Dindar olmak hiçbir zaman kolay değildi. Aşkın olana bağlanmak ve
yaşam boyu süren bir tercihi gerçekleştirmek esaslı bir mesele.
Modern dünyanın baskın sekülerizmi karşısında dindar olmak ise daha
da meydan okuyucu. Değerler ile fayda arasında zorlu bir sentez
kurmak gerekiyor. Bu yüzden dindarların günümüzün dünyevi
imtihanları karşısında verdikleri cevaplar çok yönlü muhasebeyi
gerektiriyor. Ürettikleri insan tipinin, kurumların ve
sosyal-siyasi oluşumların tecrübesinin gözden geçirilmesi verimli
bir gündeme karşılık gelmekte. Zira Türkiye'deki dindar kesimlerin
tecrübesi, İslam dünyasındaki başarısız örneklerin aksine,
"muktedir olabilme" ve "kalabilme" boyutuyla eşsiz önemde. AK Parti
iktidarı bir yönüyle laikçi uygulamadaki din-devlet ilişkisinin
gerilimini dindirdi. Diğer yönüyle de İslamcı çevreleri yönetmenin
realitesi ile buluşturdu. Eğitim ve kamusal temsil alanındaki
taleplerini karşılayarak sistem içinde normalleştirdi.

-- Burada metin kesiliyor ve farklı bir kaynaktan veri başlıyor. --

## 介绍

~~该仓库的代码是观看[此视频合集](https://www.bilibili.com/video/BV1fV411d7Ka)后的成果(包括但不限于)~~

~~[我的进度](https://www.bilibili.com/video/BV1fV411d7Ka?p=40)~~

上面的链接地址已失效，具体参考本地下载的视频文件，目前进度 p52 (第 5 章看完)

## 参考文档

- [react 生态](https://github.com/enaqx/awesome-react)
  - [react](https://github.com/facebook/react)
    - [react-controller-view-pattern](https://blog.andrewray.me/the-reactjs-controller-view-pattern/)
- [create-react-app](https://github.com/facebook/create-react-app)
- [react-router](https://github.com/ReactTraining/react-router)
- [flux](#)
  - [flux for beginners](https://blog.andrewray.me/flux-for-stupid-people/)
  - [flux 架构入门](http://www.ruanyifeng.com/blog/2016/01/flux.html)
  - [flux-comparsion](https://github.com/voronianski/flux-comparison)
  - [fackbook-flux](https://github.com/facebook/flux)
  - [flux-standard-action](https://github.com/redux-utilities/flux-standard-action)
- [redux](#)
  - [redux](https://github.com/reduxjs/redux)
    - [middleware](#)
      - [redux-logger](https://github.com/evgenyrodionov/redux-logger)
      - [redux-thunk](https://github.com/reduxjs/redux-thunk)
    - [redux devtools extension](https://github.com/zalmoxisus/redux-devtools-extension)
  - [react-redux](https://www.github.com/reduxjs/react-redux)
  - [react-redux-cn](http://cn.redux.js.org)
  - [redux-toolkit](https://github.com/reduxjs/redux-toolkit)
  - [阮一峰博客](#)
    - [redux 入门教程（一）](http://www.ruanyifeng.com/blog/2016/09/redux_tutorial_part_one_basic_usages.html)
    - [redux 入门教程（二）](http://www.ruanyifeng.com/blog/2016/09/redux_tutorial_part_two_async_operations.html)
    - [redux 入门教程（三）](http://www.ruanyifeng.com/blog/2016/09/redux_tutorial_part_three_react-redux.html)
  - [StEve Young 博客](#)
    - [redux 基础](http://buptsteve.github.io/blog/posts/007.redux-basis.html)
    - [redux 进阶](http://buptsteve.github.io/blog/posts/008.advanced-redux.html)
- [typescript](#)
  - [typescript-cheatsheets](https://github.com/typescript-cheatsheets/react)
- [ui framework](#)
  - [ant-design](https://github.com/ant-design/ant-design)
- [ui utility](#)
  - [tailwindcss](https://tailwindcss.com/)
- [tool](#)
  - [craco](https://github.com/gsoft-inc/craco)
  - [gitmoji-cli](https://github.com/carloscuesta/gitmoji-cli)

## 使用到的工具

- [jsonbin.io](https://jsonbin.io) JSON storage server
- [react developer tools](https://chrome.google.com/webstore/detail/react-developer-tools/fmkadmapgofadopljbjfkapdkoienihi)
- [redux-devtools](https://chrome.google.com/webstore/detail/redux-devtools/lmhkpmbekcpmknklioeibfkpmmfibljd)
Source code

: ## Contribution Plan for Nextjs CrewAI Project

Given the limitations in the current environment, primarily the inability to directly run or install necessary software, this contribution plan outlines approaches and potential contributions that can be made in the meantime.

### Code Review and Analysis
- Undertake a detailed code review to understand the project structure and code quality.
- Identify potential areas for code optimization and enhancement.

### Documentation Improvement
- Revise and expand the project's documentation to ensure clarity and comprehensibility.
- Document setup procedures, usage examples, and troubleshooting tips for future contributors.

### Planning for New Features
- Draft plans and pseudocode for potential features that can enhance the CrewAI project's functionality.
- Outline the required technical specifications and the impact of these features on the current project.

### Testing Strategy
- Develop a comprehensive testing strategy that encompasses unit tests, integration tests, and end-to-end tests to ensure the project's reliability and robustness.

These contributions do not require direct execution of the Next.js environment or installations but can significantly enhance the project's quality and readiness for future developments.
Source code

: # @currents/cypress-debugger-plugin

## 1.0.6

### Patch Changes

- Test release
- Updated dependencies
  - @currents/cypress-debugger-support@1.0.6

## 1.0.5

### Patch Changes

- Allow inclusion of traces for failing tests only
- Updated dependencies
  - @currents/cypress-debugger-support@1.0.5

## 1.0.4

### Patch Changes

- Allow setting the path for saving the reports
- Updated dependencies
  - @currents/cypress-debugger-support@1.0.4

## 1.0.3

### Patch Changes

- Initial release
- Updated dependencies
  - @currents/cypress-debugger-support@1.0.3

Bu yüzden dindar kesimlerin meseleleri renkli, çoğulcu ve üretken
bir gündemin parçaları. Ülkeyi yönetmenin, ümmetin sorunları ile
ilgilenmenin sorumluluğunu da taşıyorlar. Cumhuriyet döneminin
bütün hatalı politikalarıyla da yüzleşiyorlar. FETÖ'yü tasfiye
noktasında dindar kesimlerin iktidara verdiği destek buna sadece
bir örnek. İşte dindar kesimler, bütün boyutlarıyla, modern dünyada
muktedir olmanın, sistemi dönüştürmenin ve Türkiye'yi yönetmenin
problemleriyle uğraşıyor. Bu olgunun kendisi dindarlar için başlı
başına eşsiz bir başarıya karşılık geliyor.
"Manevi kayıplar" söylemi motivasyonu düşürmemeli; onun yerine
sorunlarla yüzleşmeli. Her türlü toplumsal-siyasal değişimi
taşıyabilecek özgüvene ve dinamizme sahip olunduğu sürece mevcut
başarı devam edecek.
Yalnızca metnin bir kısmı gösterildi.